Posture tracking may be done in many ways. Traditionally full body motion capture was done using complex systems of markers attached to the person’s body, and external cameras or other sensors around a room to detect the location of each marker. These systems were extremely expensive, and only worked in fixed, controlled spaces. More recently two innovations have changed this. Firstly ‘markerless’ motion capture uses video cameras to track human motion without requiring markers. This can be done either with depth sensing cameras such as Microsoft kinect, or by using advanced machine learning algorithms on standard cameras - for example Google’s Blazepose (Bazarevsky et al. 2020) enables tracking of complex sports movements such as yoga poses, using the camera on a standard smartphone. The second advance is the creation of inertial measurement (IMU) based motion capture systems. In these systems people wear either multiple strap on sensor nodes, or suits covered in sensors. Each sensor node contains accelerometers, gyroscopes and magnetometers; by using every node’s data in combination it is possible to accurately estimate the full body pose. This enables full body motion tracking in any place, without the constraints of having to ensure users are in camera range. See McGrath et al. (2020) for a review of methods of doing this.
Gesture
Detecting user gestures is a very common use of sensors in practice. Whilst conceptually it is a subset of posture recognition, in practice it is often done using far simpler sensing, as we often do not need to know much detail about gestures. For example smartphones make use of accelerometers to detect gestures such as shaking or tapping on the screen. These applications require only simple processing of the raw accelerometer data; whilst we could use a pose sensing system to track them, in practice it is far more efficient to use more constrained interfaces. For example laptop touchpads can typically sense multiple swipe gestures; sensing these using a relatively simple and cheap capacitive sensor in a touchpad is more effective than more complex body sensing.

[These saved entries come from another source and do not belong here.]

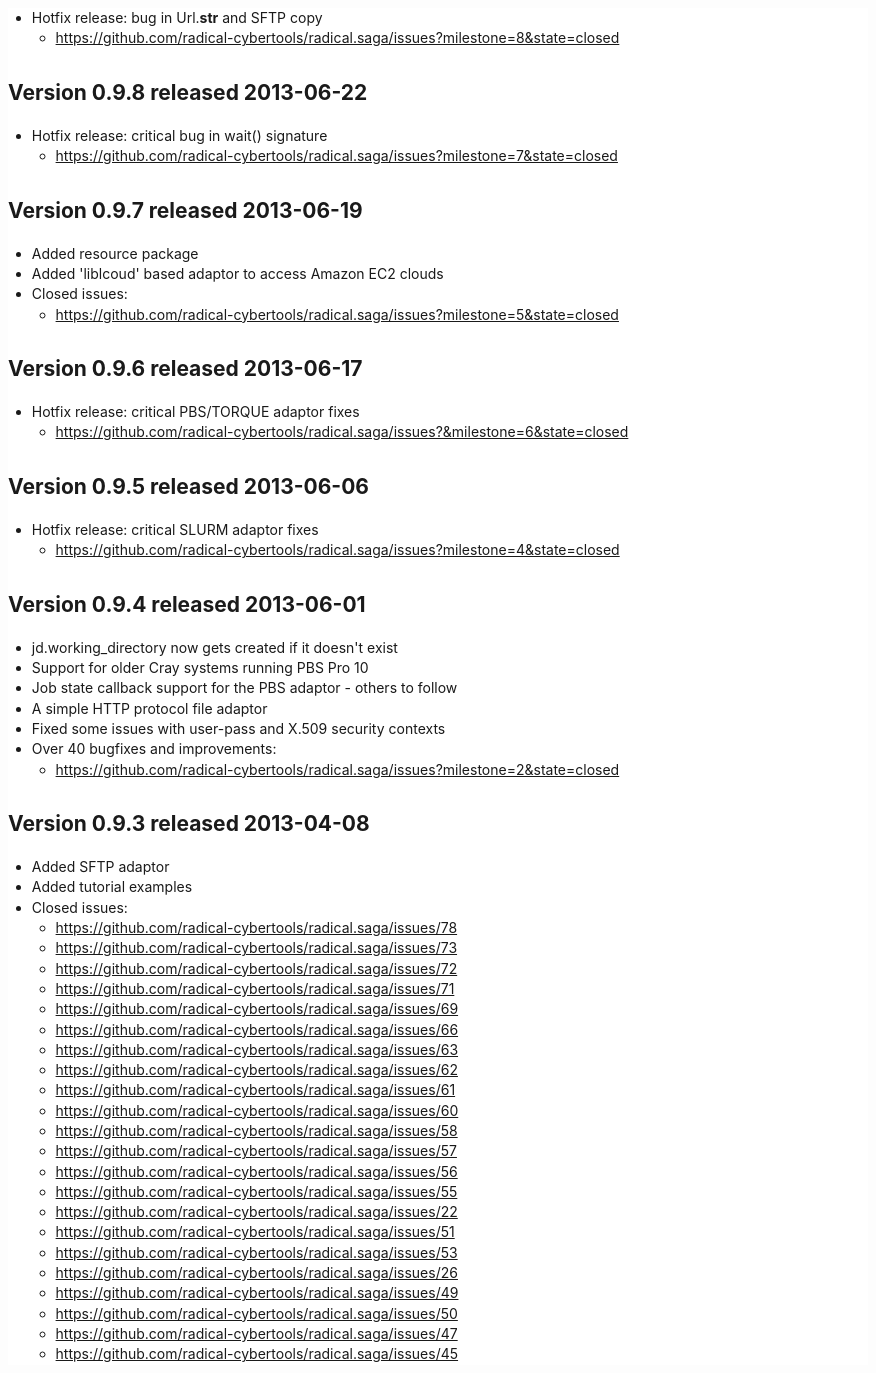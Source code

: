   - Hotfix release: bug in Url.__str__ and SFTP copy
    - https://github.com/radical-cybertools/radical.saga/issues?milestone=8&state=closed

Version 0.9.8 released 2013-06-22
--------------------------------------------------------------------------------

  - Hotfix release: critical bug in wait() signature
    - https://github.com/radical-cybertools/radical.saga/issues?milestone=7&state=closed

Version 0.9.7 released 2013-06-19
--------------------------------------------------------------------------------

  - Added resource package
  - Added 'liblcoud' based adaptor to access Amazon EC2 clouds
  - Closed issues:
    - https://github.com/radical-cybertools/radical.saga/issues?milestone=5&state=closed

Version 0.9.6 released 2013-06-17
--------------------------------------------------------------------------------

  - Hotfix release: critical PBS/TORQUE adaptor fixes
    - https://github.com/radical-cybertools/radical.saga/issues?&milestone=6&state=closed

Version 0.9.5 released 2013-06-06
--------------------------------------------------------------------------------

  - Hotfix release: critical SLURM adaptor fixes
    - https://github.com/radical-cybertools/radical.saga/issues?milestone=4&state=closed

Version 0.9.4 released 2013-06-01
--------------------------------------------------------------------------------

  - jd.working_directory now gets created if it doesn't exist
  - Support for older Cray systems running PBS Pro 10
  - Job state callback support for the PBS adaptor - others to follow
  - A simple HTTP protocol file adaptor
  - Fixed some issues with user-pass and X.509 security contexts
  - Over 40 bugfixes and improvements:
    - https://github.com/radical-cybertools/radical.saga/issues?milestone=2&state=closed

Version 0.9.3 released 2013-04-08
--------------------------------------------------------------------------------

  - Added SFTP adaptor
  - Added tutorial examples
  - Closed issues:
    - https://github.com/radical-cybertools/radical.saga/issues/78
    - https://github.com/radical-cybertools/radical.saga/issues/73
    - https://github.com/radical-cybertools/radical.saga/issues/72
    - https://github.com/radical-cybertools/radical.saga/issues/71
    - https://github.com/radical-cybertools/radical.saga/issues/69
    - https://github.com/radical-cybertools/radical.saga/issues/66
    - https://github.com/radical-cybertools/radical.saga/issues/63
    - https://github.com/radical-cybertools/radical.saga/issues/62
    - https://github.com/radical-cybertools/radical.saga/issues/61
    - https://github.com/radical-cybertools/radical.saga/issues/60
    - https://github.com/radical-cybertools/radical.saga/issues/58
    - https://github.com/radical-cybertools/radical.saga/issues/57
    - https://github.com/radical-cybertools/radical.saga/issues/56
    - https://github.com/radical-cybertools/radical.saga/issues/55
    - https://github.com/radical-cybertools/radical.saga/issues/22
    - https://github.com/radical-cybertools/radical.saga/issues/51
    - https://github.com/radical-cybertools/radical.saga/issues/53
    - https://github.com/radical-cybertools/radical.saga/issues/26
    - https://github.com/radical-cybertools/radical.saga/issues/49
    - https://github.com/radical-cybertools/radical.saga/issues/50
    - https://github.com/radical-cybertools/radical.saga/issues/47
    - https://github.com/radical-cybertools/radical.saga/issues/45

Activity tracking and recognition
At a higher level of abstraction, we can use sensors to detect types and amounts of human activity. At its most basic this can be things like estimating the number of steps someone is taking by processing accelerometer data. More complex sensor processing can be used to infer what activity someone is doing, for example Google fit uses smartphone sensors to automatically detect whether someone is cycling, walking or running and to estimate how far they have gone in each activity. More recently some apps have even started to focus on quality of movement - typically using smartphone cameras to track how people are doing exercises such as squats or lifts.
Much recent activity recognition work focuses on use of deep learning applied to either accelerometer and gyroscope data from smartphones, or the analysis of activity from video data. A good survey of academic work in this area is available at machinelearningmastery.com
References
- Bazarevsky, V., Grishchenko, I., Raveendran, K., Zhu, T., Zhang, F. and Grundmann, M., 2020. Blazepose: On-device real-time body pose tracking. arXiv preprint arXiv:2006.10204.
- McGrath, T. and Stirling, L., 2020. Body-worn IMU human skeletal pose estimation using a factor graph-based optimization framework. Sensors, 20(23), p.6887.